**ABOUT THIS EXERCISE**
What are the lines from the top of the entries through the one with "- Depurar rápidamente"? Write them out exactly, with no pictures.

───── AVAILABLE DATA ─────

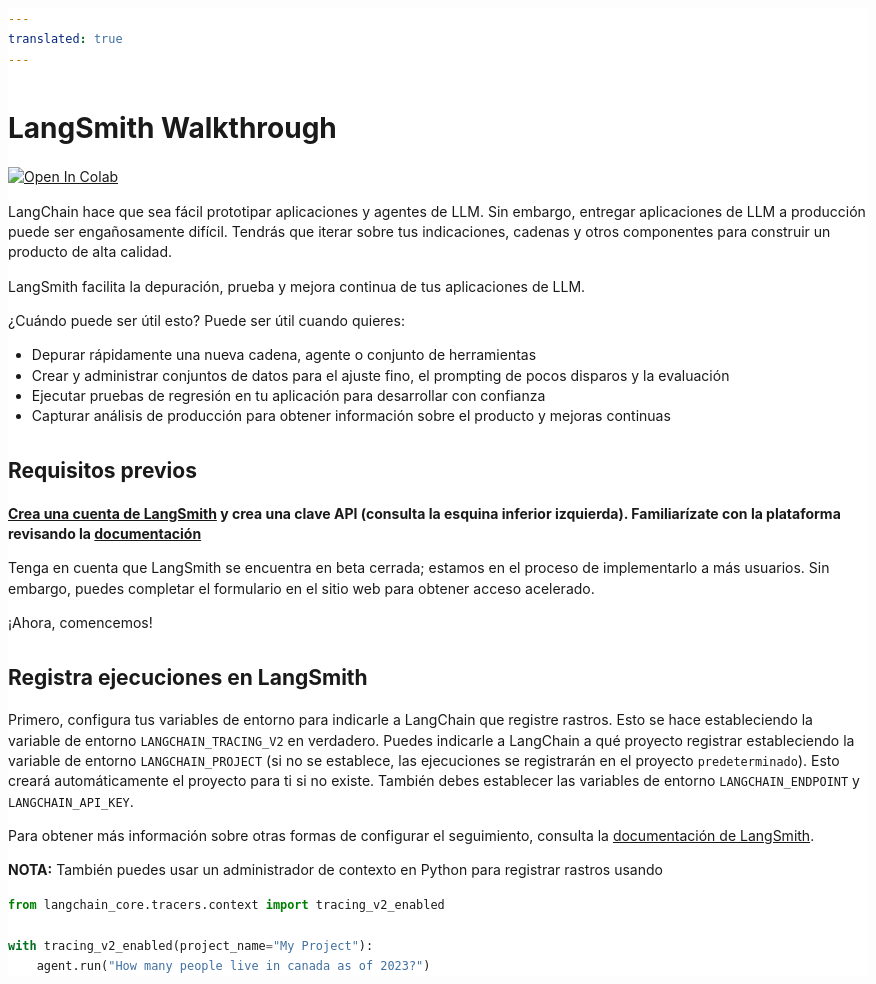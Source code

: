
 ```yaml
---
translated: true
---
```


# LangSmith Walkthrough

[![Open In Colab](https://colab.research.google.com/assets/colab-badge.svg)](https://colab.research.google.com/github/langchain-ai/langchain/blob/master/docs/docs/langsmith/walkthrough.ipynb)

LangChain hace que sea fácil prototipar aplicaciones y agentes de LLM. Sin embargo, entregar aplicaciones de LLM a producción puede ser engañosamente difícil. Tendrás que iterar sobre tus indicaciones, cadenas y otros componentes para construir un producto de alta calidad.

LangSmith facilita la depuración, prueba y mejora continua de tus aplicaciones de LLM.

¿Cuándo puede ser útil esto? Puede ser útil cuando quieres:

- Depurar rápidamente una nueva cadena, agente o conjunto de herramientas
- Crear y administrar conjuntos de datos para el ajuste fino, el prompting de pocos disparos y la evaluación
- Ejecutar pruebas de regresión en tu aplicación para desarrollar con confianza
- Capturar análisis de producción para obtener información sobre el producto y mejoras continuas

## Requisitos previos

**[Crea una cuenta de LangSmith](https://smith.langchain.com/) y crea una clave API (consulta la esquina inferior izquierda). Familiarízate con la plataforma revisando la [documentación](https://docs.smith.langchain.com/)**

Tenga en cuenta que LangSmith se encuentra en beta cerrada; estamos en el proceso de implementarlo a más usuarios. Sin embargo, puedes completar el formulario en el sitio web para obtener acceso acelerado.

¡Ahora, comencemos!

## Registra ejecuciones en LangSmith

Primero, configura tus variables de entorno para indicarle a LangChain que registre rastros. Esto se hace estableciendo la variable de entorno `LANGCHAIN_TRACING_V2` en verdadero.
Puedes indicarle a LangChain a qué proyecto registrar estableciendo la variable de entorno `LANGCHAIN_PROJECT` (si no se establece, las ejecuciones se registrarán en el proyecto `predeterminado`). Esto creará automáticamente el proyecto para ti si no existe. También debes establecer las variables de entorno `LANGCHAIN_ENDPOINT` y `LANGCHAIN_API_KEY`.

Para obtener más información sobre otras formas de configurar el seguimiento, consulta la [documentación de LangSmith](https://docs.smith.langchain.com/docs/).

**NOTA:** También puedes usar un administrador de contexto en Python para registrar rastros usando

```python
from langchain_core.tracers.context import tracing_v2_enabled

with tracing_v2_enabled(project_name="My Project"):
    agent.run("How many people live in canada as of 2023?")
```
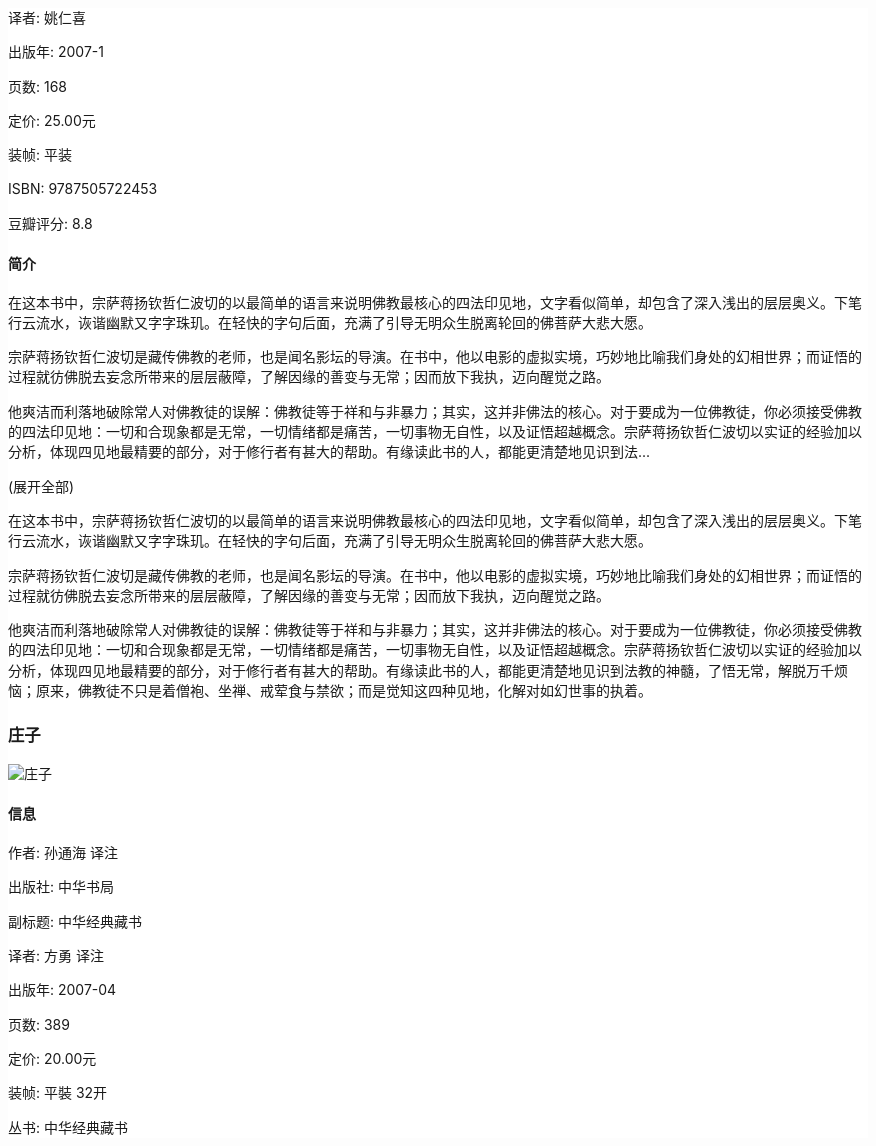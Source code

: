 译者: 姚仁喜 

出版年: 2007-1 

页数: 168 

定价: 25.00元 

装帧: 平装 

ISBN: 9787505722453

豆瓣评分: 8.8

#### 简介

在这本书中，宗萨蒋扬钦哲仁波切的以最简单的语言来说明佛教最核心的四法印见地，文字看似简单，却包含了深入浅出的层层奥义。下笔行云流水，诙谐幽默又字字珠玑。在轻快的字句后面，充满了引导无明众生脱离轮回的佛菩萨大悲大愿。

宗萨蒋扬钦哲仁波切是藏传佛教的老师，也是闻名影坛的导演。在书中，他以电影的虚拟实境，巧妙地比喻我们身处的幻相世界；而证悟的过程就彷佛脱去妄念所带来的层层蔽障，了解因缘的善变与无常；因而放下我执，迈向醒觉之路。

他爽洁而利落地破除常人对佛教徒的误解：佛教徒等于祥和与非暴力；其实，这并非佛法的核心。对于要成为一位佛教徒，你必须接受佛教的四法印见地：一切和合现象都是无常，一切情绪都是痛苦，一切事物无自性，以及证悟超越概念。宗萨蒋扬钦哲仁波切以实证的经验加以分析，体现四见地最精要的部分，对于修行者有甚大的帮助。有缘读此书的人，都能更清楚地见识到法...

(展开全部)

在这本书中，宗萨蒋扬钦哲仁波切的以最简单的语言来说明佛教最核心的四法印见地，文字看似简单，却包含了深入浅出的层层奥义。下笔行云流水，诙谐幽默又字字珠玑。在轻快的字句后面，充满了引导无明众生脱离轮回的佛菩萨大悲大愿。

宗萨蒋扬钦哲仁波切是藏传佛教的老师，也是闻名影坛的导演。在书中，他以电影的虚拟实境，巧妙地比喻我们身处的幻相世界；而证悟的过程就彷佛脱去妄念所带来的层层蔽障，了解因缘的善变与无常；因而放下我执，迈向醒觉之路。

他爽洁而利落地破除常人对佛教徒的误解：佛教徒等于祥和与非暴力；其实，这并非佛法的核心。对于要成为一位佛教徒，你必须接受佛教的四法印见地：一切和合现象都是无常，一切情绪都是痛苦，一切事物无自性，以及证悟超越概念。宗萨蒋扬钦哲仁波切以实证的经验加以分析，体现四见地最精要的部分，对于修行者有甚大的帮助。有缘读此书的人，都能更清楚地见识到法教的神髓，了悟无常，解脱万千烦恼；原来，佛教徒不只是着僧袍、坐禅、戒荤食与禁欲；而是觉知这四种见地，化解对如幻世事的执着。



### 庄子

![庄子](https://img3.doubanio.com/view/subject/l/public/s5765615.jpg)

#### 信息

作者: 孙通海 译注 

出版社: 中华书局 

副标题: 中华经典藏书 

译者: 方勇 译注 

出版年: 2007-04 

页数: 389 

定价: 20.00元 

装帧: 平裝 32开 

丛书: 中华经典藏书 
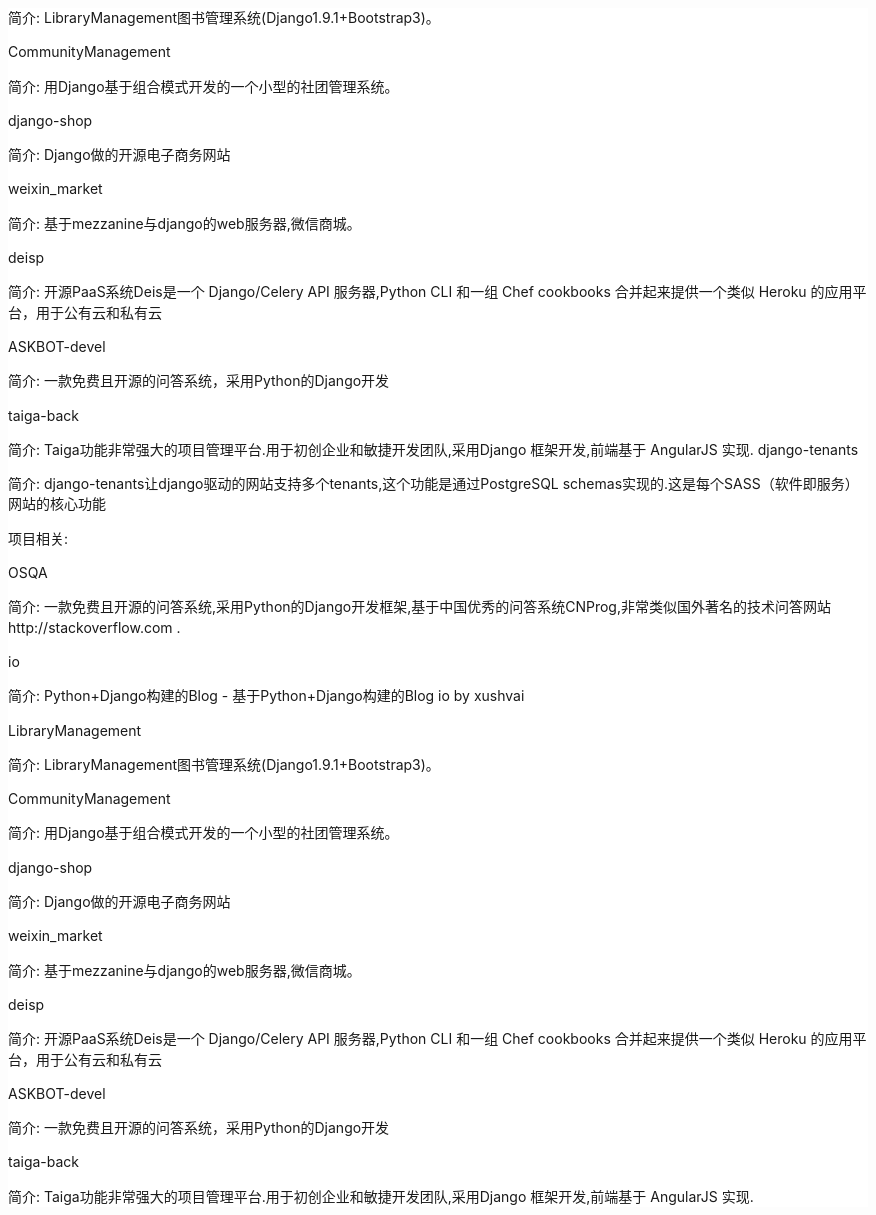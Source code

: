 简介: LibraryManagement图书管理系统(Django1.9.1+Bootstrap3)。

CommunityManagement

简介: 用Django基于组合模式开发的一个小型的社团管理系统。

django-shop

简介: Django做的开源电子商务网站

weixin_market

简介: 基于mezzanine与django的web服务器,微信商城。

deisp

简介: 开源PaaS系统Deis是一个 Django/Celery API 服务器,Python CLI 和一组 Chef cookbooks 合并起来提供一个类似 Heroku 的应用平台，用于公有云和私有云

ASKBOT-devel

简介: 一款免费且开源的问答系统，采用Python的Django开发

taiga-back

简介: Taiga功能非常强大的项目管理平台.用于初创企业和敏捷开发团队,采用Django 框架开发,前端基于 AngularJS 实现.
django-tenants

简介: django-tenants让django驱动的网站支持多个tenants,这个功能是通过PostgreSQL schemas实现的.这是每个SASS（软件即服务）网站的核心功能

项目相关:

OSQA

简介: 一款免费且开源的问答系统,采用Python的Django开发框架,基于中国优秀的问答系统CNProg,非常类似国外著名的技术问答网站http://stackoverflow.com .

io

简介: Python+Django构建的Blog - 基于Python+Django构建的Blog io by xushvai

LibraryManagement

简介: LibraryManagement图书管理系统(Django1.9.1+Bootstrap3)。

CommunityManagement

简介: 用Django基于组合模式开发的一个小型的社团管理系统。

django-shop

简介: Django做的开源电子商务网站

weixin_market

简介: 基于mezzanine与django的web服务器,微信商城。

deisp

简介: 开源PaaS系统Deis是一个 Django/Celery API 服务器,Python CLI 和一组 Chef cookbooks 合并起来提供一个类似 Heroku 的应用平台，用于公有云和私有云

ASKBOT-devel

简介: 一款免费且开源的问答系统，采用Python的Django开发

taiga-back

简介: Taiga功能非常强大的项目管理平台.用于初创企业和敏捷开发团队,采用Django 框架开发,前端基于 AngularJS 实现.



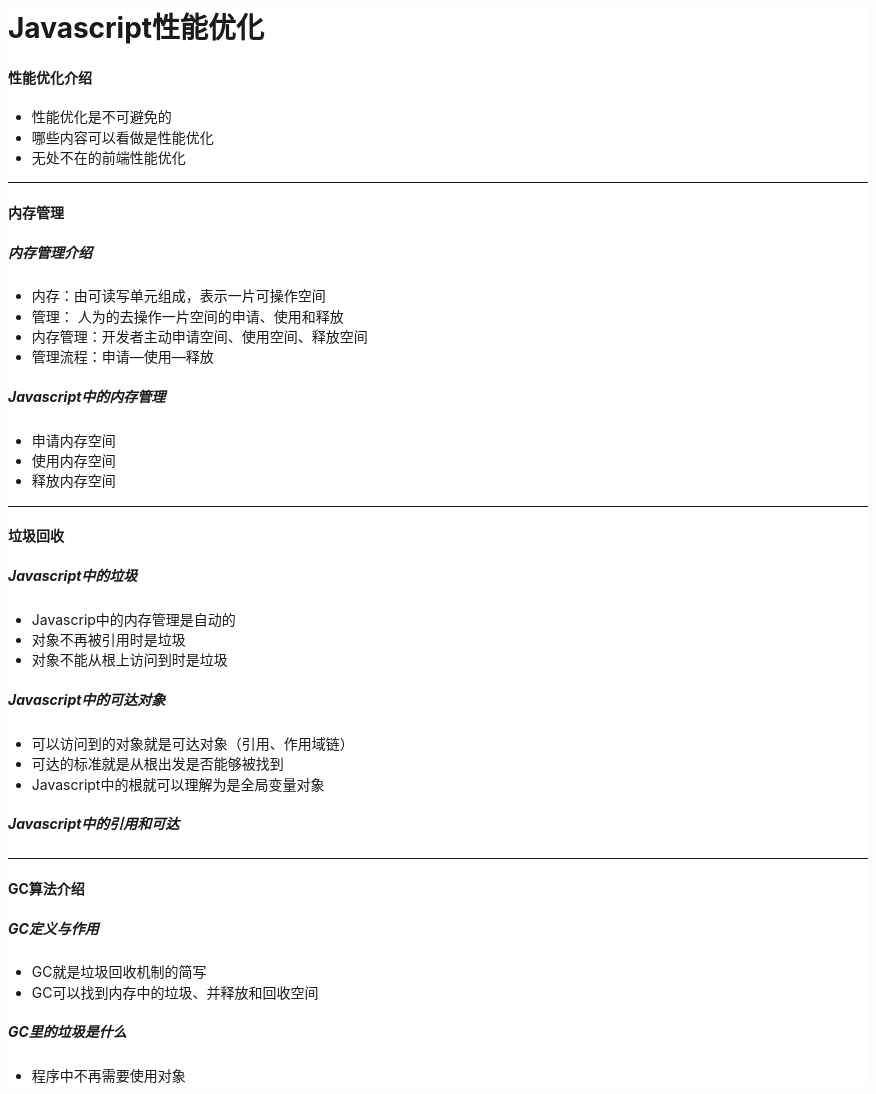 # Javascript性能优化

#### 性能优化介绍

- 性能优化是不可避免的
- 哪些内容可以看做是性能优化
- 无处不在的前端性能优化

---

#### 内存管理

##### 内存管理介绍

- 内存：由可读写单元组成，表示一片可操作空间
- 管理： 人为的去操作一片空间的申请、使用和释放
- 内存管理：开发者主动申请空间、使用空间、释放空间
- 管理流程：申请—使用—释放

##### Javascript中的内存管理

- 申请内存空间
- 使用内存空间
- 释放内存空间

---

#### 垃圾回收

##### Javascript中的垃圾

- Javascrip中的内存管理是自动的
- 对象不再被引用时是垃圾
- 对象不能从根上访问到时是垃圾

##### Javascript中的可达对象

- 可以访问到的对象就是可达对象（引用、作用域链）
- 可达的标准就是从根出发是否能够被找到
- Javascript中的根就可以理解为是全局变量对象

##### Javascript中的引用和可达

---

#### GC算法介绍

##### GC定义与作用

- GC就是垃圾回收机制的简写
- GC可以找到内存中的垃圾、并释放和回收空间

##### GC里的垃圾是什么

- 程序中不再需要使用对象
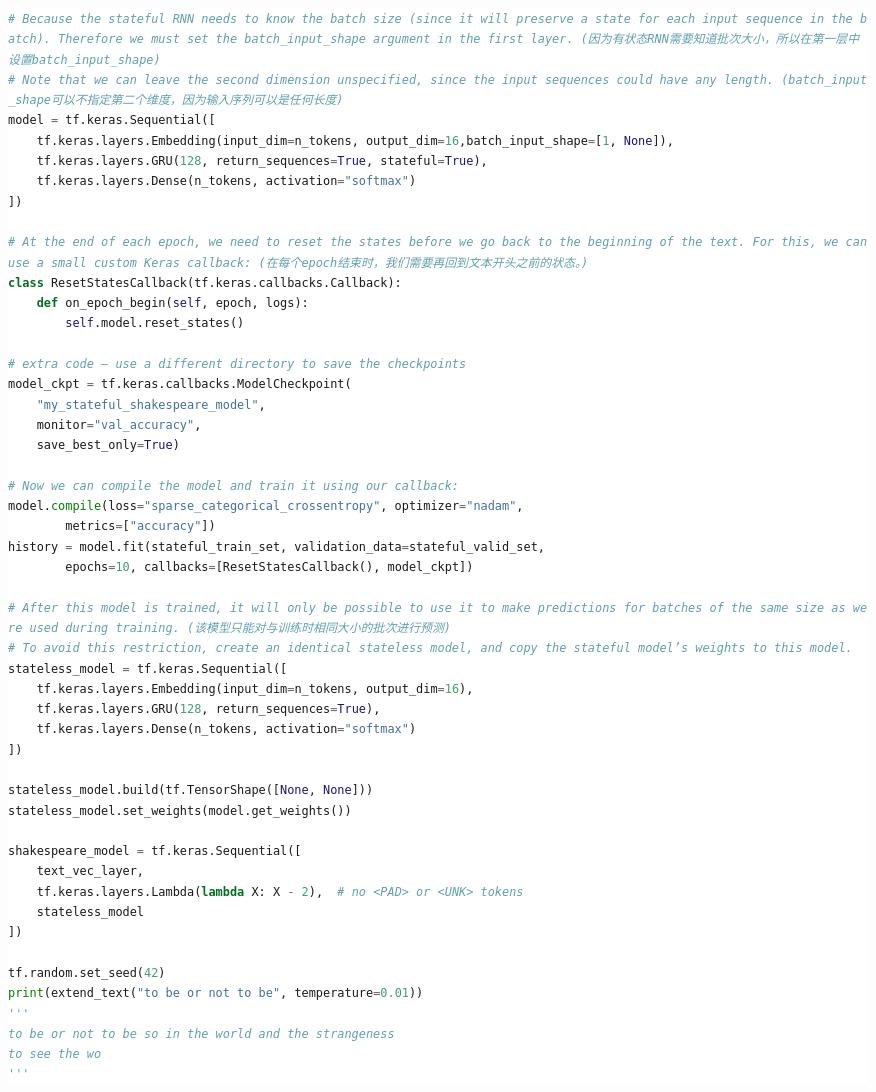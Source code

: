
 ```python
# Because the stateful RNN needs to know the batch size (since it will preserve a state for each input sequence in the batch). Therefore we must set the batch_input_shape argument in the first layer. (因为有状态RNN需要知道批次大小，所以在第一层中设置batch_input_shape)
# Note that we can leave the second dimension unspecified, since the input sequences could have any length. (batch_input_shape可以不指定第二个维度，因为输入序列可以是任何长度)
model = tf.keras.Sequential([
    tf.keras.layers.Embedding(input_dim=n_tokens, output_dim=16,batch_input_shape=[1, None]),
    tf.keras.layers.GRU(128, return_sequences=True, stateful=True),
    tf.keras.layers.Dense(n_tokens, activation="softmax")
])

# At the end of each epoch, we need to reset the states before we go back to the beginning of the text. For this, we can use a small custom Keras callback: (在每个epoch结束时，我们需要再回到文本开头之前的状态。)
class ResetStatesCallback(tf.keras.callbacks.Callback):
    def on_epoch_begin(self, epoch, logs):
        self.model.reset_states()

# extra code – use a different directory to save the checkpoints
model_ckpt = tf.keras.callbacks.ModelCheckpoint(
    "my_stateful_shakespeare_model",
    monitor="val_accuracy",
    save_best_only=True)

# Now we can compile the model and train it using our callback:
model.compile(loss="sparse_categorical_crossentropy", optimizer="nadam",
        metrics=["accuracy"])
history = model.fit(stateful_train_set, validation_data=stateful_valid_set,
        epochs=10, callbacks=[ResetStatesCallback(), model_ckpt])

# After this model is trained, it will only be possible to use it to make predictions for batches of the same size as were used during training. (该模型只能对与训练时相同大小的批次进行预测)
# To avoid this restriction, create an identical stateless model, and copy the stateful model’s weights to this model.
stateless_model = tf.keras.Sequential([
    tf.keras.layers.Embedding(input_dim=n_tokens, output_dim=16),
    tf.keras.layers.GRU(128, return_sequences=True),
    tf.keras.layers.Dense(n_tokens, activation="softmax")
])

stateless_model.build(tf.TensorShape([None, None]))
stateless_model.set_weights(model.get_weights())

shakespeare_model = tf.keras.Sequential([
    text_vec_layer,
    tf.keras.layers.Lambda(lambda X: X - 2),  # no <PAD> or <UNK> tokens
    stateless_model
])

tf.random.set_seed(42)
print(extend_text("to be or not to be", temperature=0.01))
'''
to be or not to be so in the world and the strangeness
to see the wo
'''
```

─────

**TASK RESULT**
Source code

:
 ```yaml
---
translated: true
---
```


# LangSmith Walkthrough

[![Open In Colab](https://colab.research.google.com/assets/colab-badge.svg)](https://colab.research.google.com/github/langchain-ai/langchain/blob/master/docs/docs/langsmith/walkthrough.ipynb)

LangChain hace que sea fácil prototipar aplicaciones y agentes de LLM. Sin embargo, entregar aplicaciones de LLM a producción puede ser engañosamente difícil. Tendrás que iterar sobre tus indicaciones, cadenas y otros componentes para construir un producto de alta calidad.

LangSmith facilita la depuración, prueba y mejora continua de tus aplicaciones de LLM.

¿Cuándo puede ser útil esto? Puede ser útil cuando quieres:

- Depurar rápidamente una nueva cadena, agente o conjunto de herramientas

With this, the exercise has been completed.